Pues nada, le das otra vez al mando y te encuentras a algún otro chef,  éste con su correspondiente gorrito cocineril, que hace tan mono (hasta he visto alguna que se lo coloca en plan txapela) utilizando las piezas del taller de coches de la esquina para montar lo que, según él o ella, es “una deconstrucción de lentejas al fumé de salmón”. Sí, claro, “fumé” es como está él, si se dedica a esas cosas. Además ¿para qué necesita un instrumental tan enorme? Mi abuela se apañaba con un cuchillo, una espumadera y una cuchara de madera y éstos tienen:  un soplete, para fundir el azúcar; unas piezas, que parecen cachos de tubería serrados y él llama “moldes”, para hacer “pasteles” de cualquier cosa extraña; una colección de cucharillas, tenedores y cuchillos que podrían haber salido del maletín de un médico psicópata y que se utilizan para arrancar bocaditos de una manzana en forma de pelotillas, floripondios y maripositas, según le dé. Así pasa luego, que ves la comida y tienes la sensación de estar a punto de zamparte las canicas de tu sobrino y los pasteles de arena que hacías de pequeña en la playa, con el cubo y los moldes.
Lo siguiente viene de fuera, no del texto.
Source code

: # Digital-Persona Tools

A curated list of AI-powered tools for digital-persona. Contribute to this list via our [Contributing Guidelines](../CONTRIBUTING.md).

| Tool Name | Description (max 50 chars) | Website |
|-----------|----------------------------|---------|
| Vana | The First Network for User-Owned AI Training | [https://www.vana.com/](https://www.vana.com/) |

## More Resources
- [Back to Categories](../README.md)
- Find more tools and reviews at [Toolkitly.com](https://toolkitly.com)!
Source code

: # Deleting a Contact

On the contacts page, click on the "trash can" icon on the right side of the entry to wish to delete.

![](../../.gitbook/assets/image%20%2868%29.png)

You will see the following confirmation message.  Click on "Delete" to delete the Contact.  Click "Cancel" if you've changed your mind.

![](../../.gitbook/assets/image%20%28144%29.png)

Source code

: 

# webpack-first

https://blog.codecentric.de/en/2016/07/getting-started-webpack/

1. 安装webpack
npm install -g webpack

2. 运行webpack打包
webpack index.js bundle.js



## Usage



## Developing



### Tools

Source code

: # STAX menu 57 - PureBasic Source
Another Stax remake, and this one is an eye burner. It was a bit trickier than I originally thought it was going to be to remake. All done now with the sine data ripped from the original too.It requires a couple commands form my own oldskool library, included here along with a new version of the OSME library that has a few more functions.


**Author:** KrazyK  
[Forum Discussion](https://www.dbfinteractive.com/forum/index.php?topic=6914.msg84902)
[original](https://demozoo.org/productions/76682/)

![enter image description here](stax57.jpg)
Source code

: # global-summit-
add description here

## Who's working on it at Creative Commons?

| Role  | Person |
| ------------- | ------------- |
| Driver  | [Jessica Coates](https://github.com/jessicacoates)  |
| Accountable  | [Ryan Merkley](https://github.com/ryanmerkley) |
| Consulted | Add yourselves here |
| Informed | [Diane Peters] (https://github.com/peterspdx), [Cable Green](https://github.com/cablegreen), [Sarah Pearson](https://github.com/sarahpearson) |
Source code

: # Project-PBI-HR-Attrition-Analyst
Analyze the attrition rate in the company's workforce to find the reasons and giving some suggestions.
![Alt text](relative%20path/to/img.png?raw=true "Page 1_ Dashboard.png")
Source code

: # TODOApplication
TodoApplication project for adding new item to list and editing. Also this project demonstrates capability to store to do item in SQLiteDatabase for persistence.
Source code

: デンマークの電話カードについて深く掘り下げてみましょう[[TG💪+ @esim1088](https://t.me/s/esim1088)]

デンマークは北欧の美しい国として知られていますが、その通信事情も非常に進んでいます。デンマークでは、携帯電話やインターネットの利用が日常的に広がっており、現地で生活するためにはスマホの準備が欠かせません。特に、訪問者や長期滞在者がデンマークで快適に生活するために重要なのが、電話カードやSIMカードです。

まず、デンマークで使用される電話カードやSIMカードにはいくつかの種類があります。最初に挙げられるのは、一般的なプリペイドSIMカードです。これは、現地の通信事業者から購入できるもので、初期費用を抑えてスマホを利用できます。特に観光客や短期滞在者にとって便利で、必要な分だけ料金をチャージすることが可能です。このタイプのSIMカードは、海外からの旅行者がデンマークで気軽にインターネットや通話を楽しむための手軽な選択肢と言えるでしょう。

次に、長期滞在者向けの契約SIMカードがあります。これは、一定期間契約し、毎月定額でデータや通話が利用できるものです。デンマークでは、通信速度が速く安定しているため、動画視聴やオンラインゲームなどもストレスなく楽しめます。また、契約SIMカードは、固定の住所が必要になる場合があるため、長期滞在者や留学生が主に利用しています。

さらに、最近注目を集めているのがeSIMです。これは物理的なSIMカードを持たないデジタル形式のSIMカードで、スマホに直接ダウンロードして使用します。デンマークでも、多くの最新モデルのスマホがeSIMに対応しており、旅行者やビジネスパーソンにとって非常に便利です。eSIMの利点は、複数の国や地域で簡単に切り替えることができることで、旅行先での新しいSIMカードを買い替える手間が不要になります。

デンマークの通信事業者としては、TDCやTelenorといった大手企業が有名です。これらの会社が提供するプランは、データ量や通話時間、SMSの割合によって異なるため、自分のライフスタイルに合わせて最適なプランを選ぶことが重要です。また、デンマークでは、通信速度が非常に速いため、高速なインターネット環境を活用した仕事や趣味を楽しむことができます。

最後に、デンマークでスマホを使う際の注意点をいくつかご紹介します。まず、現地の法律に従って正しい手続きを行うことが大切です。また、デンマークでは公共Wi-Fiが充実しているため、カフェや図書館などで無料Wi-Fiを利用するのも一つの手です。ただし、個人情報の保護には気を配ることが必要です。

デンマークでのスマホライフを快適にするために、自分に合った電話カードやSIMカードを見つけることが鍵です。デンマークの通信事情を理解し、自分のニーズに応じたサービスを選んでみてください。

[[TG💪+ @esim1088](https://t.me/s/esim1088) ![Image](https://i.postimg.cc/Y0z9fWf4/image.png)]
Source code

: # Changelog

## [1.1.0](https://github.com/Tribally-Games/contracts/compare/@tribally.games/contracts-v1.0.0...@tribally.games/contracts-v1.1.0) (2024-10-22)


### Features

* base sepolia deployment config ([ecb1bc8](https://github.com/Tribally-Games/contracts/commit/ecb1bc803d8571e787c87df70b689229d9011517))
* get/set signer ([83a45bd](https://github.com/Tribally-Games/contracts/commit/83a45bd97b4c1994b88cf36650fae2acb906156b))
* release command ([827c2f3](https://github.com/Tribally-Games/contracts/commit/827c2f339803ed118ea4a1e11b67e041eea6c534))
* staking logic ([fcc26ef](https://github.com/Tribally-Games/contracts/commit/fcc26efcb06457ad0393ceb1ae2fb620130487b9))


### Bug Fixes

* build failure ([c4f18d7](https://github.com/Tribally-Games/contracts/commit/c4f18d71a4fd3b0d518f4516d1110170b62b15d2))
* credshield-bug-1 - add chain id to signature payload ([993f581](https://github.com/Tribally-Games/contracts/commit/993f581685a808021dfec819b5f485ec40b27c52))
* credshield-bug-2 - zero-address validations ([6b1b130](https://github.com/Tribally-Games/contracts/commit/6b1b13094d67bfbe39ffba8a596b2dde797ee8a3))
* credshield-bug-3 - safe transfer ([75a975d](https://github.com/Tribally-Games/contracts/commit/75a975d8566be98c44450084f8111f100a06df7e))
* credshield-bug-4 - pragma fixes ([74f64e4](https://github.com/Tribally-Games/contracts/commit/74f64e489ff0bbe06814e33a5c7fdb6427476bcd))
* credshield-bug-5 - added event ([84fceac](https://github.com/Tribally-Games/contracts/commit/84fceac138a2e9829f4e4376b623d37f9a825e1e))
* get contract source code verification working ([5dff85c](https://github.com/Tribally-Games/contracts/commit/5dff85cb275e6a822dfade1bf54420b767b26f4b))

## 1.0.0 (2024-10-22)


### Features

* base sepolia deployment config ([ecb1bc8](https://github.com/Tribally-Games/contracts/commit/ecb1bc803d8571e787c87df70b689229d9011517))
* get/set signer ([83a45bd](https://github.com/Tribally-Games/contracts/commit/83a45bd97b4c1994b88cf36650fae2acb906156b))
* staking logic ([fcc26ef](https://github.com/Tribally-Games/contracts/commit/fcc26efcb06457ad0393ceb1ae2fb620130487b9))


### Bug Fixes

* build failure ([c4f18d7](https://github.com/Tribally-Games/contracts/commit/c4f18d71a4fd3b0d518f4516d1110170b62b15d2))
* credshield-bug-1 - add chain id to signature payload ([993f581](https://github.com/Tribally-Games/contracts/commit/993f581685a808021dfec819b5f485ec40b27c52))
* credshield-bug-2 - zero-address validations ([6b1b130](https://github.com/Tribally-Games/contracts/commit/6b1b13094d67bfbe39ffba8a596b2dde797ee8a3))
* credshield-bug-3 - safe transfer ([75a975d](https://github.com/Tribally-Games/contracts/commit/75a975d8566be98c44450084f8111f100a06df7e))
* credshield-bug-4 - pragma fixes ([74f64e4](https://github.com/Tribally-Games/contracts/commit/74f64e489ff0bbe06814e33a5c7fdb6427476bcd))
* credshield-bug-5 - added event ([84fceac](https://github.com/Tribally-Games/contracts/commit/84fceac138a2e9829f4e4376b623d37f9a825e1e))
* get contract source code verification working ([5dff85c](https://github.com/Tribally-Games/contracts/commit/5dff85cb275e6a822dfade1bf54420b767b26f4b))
Además, todos los sabores están cambiados: lo que de siempre era dulce, pues ahora es salado; lo que era salado, se le añade un toque de miel, de cocacola o de lo que sea, para crear eso que llaman “contraste” y que nuestras madres llamaban “hacer guarrerías”.

Luego, claro, te partes las caja cuando  la gente te mira como si fueras de otro planeta porque un día te zampas una hamburguesa, pero les parece de lo más normal probar las criadillas de burra con salsa de gusanos, en una sopa cocinada con algas recogidas en la playa, sacándoselas de entre los dedos de los pies a los bañistas. Como si no hubiera que tener espíritu aventurero también para encasquetarte, entre pecho y espalda, una cantidad de colesterol semejante a la que contiene un "cuarto de libra". Y ya, ni os cuento con la “nouvelle (que ya no es tan nouvelle) cuisine”, que todo el mundo está de acuerdo en que un plato de un metro cuadrado para contener, en su centro, un canapé de foie, rodeado de canónigos y “salseado” con vainilla, puede no ser un asco (a lo mejor si está rico, después de todo), pero sí una risión.

Lo peor de todo esto es que mis croquetas no pueden competir con el poder de la televisión, creo que yo no doy el tipo para tener un programa. En serio, imaginadme con un gorro de cocinera para recogerme los pelos, las gafas salpicadas de aceite y mi fantástico delantal con la receta del gulash, ante una cocina enorme e impoluta, contando al público: “pues coges la carne que ha sobrado del cocido… ¡ay, coño, que se me cae el morcillo!, la picas bien picadita –jo, vaya mierda de tijeras -, preparas la bechamel, sí, ya, hay que hacerla a manubrio, pero a mí me sale hecha una birria, así que le tengo que meter batidora”… y así hasta culminar con la enorme bandeja… No sé qué pensáis vosotros, pero yo creo que sería una juerga y, a la vez, una vergüenza.

En fin, que después de tener en mis manos la llave de una enorme fortuna, los bichos fritos y la espuma de gambas me condenan a seguir con lo mío. Vamos, una faena y, sobre todo, un estrés y un sinvivir.